Cocaine smuggling: Five jailed over £112m UK trafficking bid
- Published
Five members of a gang who tried to smuggle cocaine worth about £112m into the UK have been jailed.
The two British men and three Europeans were found guilty of conspiracy to import cocaine, after a trial at Bristol Crown Court.
They were arrested after their 60ft catamaran was intercepted in August 2018 and taken to Newlyn, Cornwall, with 1.4 tonnes of cocaine on board.
It was one of the biggest ever seizures of Class A drugs by UK authorities.
UK nationals Nigel Clark, 64, and Dean Waters, 60, of no fixed address, who were arrested on land at nearby Hayle in Cornwall, were each jailed for 28 years.

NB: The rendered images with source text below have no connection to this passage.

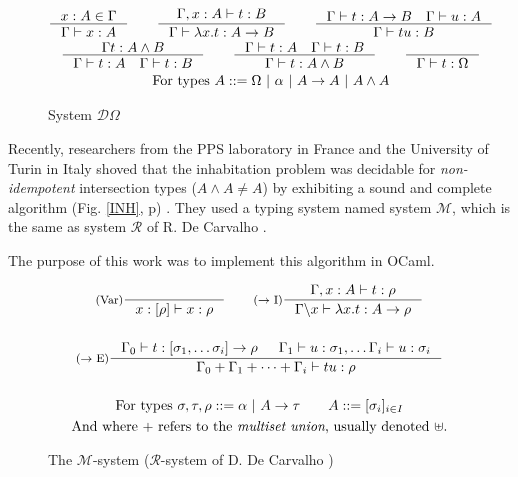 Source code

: \documentclass{article}
\begin{document}
\begin{figure}
    \begin{mdframed}
        \begin{gather*}
        \inference[]{x : A \in \Gamma}{\Gamma \vdash x : A}
        \qquad
        \inference[]{\Gamma, x : A \vdash t : B}{\Gamma \vdash \lambda x.t : A \rightarrow B}
        \qquad
        \inference[]{\Gamma \vdash t : A \rightarrow B \quad \Gamma \vdash u : A}{\Gamma \vdash tu : B}
        \\
        \inference[]{\Gamma t : A \wedge B}{\Gamma \vdash t : A \quad \Gamma \vdash t : B}
        \qquad
        \inference[]{\Gamma \vdash t : A \quad \Gamma \vdash t : B}{\Gamma \vdash t : A \wedge B}
        \qquad
        \inference[]{}{\Gamma \vdash t : \Omega}
        \\ \text{For types } A ::= \Omega \ | \ \alpha \ | \ A \rightarrow A \ | \ A \wedge A
        \end{gather*}
    \end{mdframed}
    \caption{System $\mathcal{D}\Omega$}
    \label{SDO}
\end{figure}

Recently, researchers from the PPS laboratory in France and the University of Turin in Italy shoved that the inhabitation problem was decidable for \emph{non-idempotent} intersection types ($A\wedge A\neq A$) by exhibiting a sound and complete algorithm (Fig. \ref{INH}, p\pageref{INH}) \cite{Kes}. They used a typing system named system $\mathcal{M}$, which is the same as system $\mathcal{R}$ of R. De Carvalho \cite{DeCarvalho}.

The purpose of this work was to implement this algorithm in OCaml.

\begin{figure}[h]
    \begin{mdframed}
        \begin{gather*}
        \inference[(Var)]{}{x : [\rho] \vdash x : \rho}
        \qquad
        \inference[($\rightarrow$ I)]{\Gamma, x : A \vdash t : \rho}{\Gamma \backslash x \vdash \lambda x.t : A \rightarrow \rho}
        \\ \\
        \inference[($\rightarrow$ E)]{\Gamma_0 \vdash t : [\sigma_1, \ldots \sigma_i] \rightarrow \rho 
            & \Gamma_1 \vdash u : \sigma_1, \ldots \Gamma_i \vdash u : \sigma_i}
        {\Gamma_0 + \Gamma_1 + \cdots + \Gamma_i \vdash tu : \rho}
        \\ \\
        \text{For types } \sigma, \tau, \rho ::= \alpha \ | \ A \rightarrow \tau \qquad A ::= [\sigma_i]_{i \in I}
        \\ \text{And where $+$ refers to the \emph{multiset union}, usually denoted $\uplus$.}
        \end{gather*}
    \end{mdframed}
    \caption{The  $\mathcal{M}$-system ($\mathcal{R}$-system of D. De Carvalho \cite{DeCarvalho})}
    \label{SM}
\end{figure}
\end{document}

Richard Must, 49, from Estonia, who was skipper of the catamaran Nomad, was jailed for 30 years.
Crew member Raymond Dijkstra, 27, from the Netherlands, was jailed for 18 years and fellow crew member Voldemars Gailis, 21, from Latvia was jailed for 16 years.
Judge Martin Picton said the men were guilty of "international drugs smuggling of the highest order".
He said the men had hoped to secure "enormous profits" and that if their attempt to import the cocaine had been successful they would have "flooded UK drugs markets and contributed to significant social harm".
More news and stories from Cornwall
The crew had left Plymouth, Devon, in June and sailed down towards South America, where the cocaine was loaded from another ship.
They were intercepted off the southern coast of the Irish republic by Border Force on 29 August.
Clark and Waters had been preparing to use a small boat to collect the drugs from the Nomad and bring them ashore when they were arrested.
All the men will serve a minimum of half their sentences in prison before being considered for release under licence.